Where local system-audio recording has limits
Worth being honest about the gaps, because they’re real and they matter for some workflows:
- It’s Mac-only. System audio capture depends on ScreenCaptureKit’s per-process audio path, which exists on macOS. iOS and iPadOS don’t let third-party apps subscribe to other apps’ audio output, so the iPhone and iPad versions of Dictanta cover mic-only recording and Voice Memo import, not meeting system-audio capture. If you need to record a meeting’s far-end audio, you need to be on the Mac.
- No speaker labels in v1.0. Because the capture is a single mixed audio stream, there are no per-participant tracks to label. Cloud bots that join as a participant can tag speakers from the meeting’s named audio streams; a local system-audio mix can’t, at least not in v1.0. Diarization from a mixed stream is on the v1.1 roadmap. If “who said what” is a hard requirement today, a bot-based tool is the better fit.
- You have to be present. A bot can sit in a call you skipped. Local recording needs your Mac in the meeting, awake, and playing the audio.
- AirPods bonded only to your iPhone bypass the Mac. If you route meeting audio to AirPods paired only to your iPhone, that audio never goes through the Mac’s output and there’s nothing for ScreenCaptureKit to capture. Pair to the Mac, use wired headphones, or use the built-in speakers, and the path works.
- macOS 26 minimum. SpeechAnalyzer and Foundation Models require macOS 26 Tahoe on Apple silicon. On an older OS or an Intel Mac, the on-device path isn’t available.
If none of those is a blocker for your meetings, local capture is the cleaner default. If one of them is, the bot model still exists and nothing about local recording prevents you from using both.

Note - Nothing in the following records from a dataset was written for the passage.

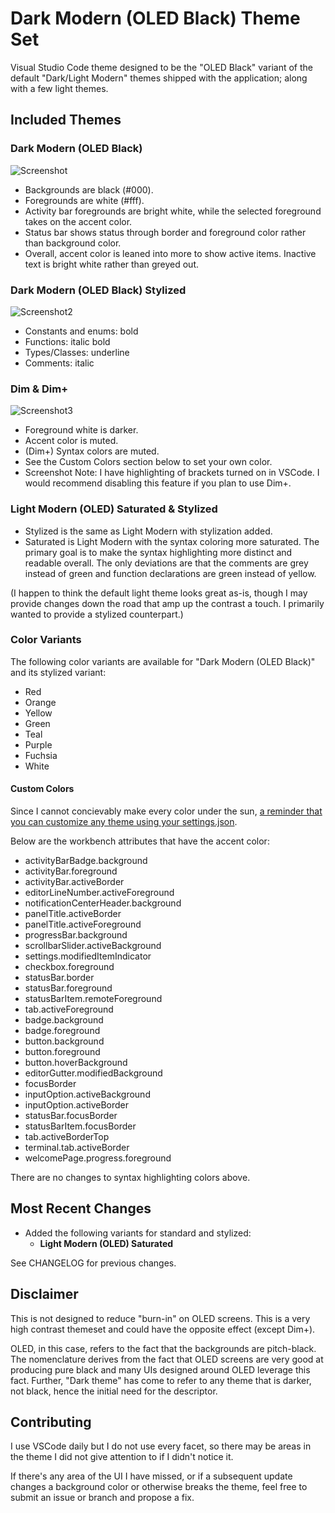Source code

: # Dark Modern (OLED Black) Theme Set

Visual Studio Code theme designed to be the "OLED Black" variant of the default
"Dark/Light Modern" themes shipped with the application; along with a few light themes.

## Included Themes

### Dark Modern (OLED Black)

![Screenshot](images/Screenshot_0.2.0_oled-black.png)

- Backgrounds are black (#000).
- Foregrounds are white (#fff).
- Activity bar foregrounds are bright white, while the selected foreground takes on
the accent color.
- Status bar shows status through border and foreground color rather than background color.
- Overall, accent color is leaned into more to show active items. Inactive text is bright
white rather than greyed out.

### Dark Modern (OLED Black) Stylized

![Screenshot2](images/Screenshot_0.2.0_oled-black-stylized.png)

- Constants and enums: bold
- Functions: italic bold
- Types/Classes: underline
- Comments: italic

### Dim & Dim+

![Screenshot3](images/Screenshot_1.0_dim+.png)

- Foreground white is darker.
- Accent color is muted.
- (Dim+) Syntax colors are muted.
- See the Custom Colors section below to set your own color.
- Screenshot Note: I have highlighting of brackets turned on in VSCode. I would recommend disabling this feature if you plan to use Dim+.

### Light Modern (OLED) Saturated & Stylized

- Stylized is the same as Light Modern with stylization added.
- Saturated is Light Modern with the syntax coloring more saturated. The primary goal is to make
  the syntax highlighting more distinct and readable overall. The only deviations are that the 
  comments are grey instead of green and function declarations are green instead of yellow.

(I happen to think the default light theme looks great as-is, though I may provide changes down the road that amp up the contrast a touch. I primarily wanted to provide a stylized counterpart.)

### Color Variants

The following color variants are available for "Dark Modern (OLED Black)" and its stylized variant:

- Red
- Orange
- Yellow
- Green
- Teal
- Purple
- Fuchsia
- White

#### Custom Colors

Since I cannot concievably make every color under the sun, [a reminder that you
can customize any theme using your settings.json](https://code.visualstudio.com/docs/getstarted/themes#_customizing-a-color-theme).

Below are the workbench attributes that have the accent color:

- activityBarBadge.background
- activityBar.foreground
- activityBar.activeBorder
- editorLineNumber.activeForeground
- notificationCenterHeader.background
- panelTitle.activeBorder
- panelTitle.activeForeground
- progressBar.background
- scrollbarSlider.activeBackground
- settings.modifiedItemIndicator
- checkbox.foreground
- statusBar.border
- statusBar.foreground
- statusBarItem.remoteForeground
- tab.activeForeground
- badge.background
- badge.foreground
- button.background
- button.foreground
- button.hoverBackground
- editorGutter.modifiedBackground
- focusBorder
- inputOption.activeBackground
- inputOption.activeBorder
- statusBar.focusBorder
- statusBarItem.focusBorder
- tab.activeBorderTop
- terminal.tab.activeBorder
- welcomePage.progress.foreground

There are no changes to syntax highlighting colors above.

## Most Recent Changes

- Added the following variants for standard and stylized:
  - **Light Modern (OLED) Saturated**

See CHANGELOG for previous changes.

## Disclaimer

This is not designed to reduce "burn-in" on OLED screens. This is a very
high contrast themeset and could have the opposite effect (except Dim+).

OLED, in this case, refers to the fact that the backgrounds are pitch-black.
The nomenclature derives from the fact that OLED screens are very good at
producing pure black and many UIs designed around OLED leverage this fact.
Further, "Dark theme" has come to refer to any theme that is darker, not black,
hence the initial need for the descriptor.

## Contributing

I use VSCode daily but I do not use every facet, so there may be areas in the
theme I did not give attention to if I didn't notice it.

If there's any area of the UI I have missed, or if a subsequent update changes
a background color or otherwise breaks the theme, feel free to submit an issue
or branch and propose a fix.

A note on the old virtual-driver method
You can still do this the old way — install BlackHole, build an aggregate output device, route system audio through it, record from the virtual input. It’s free and it works on older macOS versions where ScreenCaptureKit’s audio path isn’t available.

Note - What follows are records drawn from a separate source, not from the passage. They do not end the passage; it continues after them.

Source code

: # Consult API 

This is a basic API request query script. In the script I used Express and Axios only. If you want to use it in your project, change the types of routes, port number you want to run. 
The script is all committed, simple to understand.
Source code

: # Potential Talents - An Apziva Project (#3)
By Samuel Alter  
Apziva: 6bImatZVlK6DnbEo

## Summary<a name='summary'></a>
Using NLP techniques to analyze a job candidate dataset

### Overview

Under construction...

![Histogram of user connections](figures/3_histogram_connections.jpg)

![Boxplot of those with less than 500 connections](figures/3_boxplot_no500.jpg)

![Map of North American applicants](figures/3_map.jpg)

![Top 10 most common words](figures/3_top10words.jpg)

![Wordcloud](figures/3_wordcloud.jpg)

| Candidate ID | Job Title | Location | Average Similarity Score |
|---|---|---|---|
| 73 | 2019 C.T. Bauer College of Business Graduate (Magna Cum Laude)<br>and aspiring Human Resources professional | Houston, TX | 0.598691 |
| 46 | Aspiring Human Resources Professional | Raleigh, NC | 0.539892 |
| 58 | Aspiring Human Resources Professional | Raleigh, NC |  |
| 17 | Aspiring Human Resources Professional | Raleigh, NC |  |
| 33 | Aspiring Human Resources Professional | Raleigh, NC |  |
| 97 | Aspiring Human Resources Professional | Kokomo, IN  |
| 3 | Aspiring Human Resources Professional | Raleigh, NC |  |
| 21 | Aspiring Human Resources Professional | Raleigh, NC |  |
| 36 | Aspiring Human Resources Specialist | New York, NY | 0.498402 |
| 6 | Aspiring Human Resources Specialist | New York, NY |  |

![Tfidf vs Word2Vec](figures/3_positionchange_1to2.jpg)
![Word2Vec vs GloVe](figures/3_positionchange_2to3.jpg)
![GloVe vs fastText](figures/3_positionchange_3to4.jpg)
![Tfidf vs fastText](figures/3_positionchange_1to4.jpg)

What you give up is everything around the capture. You get a raw audio file, not a transcript. You manage your audio routing manually and risk a meeting where you can’t hear anyone because the aggregate device dropped your real output. You have no per-process scoping, so the recording catches every sound the Mac makes, not just the meeting. And you’ve added a kernel-level audio driver to a machine that may be managed by an IT department that doesn’t love unsigned kexts.
For a one-off recording on an older Mac, the virtual-driver route is fine. For recording meetings regularly on macOS 26, the sanctioned per-process path is strictly less fragile.
Bottom line
Recording system audio on a Mac stopped being a hack in macOS 26. ScreenCaptureKit exposes the audio output of a single process cleanly, SpeechAnalyzer transcribes it on the Neural Engine, and Apple’s Foundation Models summarize it — all without a virtual driver, a bot in the call, or a single byte leaving the laptop.
For meetings specifically, that’s the whole game: press a hotkey when the call starts, get a timestamped transcript and an audio-anchored summary when it ends, and never explain to a customer who the unfamiliar attendee in the participant list is, because there isn’t one. Dictanta ships exactly this flow, free for your first three recordings with no length cap — enough to record a real meeting end to end and decide whether the on-device path fits. Paid tiers are $9.99/mo, $79.99/yr, or $149.99 lifetime, with no per-minute meter at any tier.
If you’ve been routing audio through a virtual driver or apologizing for a bot in your meetings, the macOS 26 way is the upgrade you’ve been waiting for.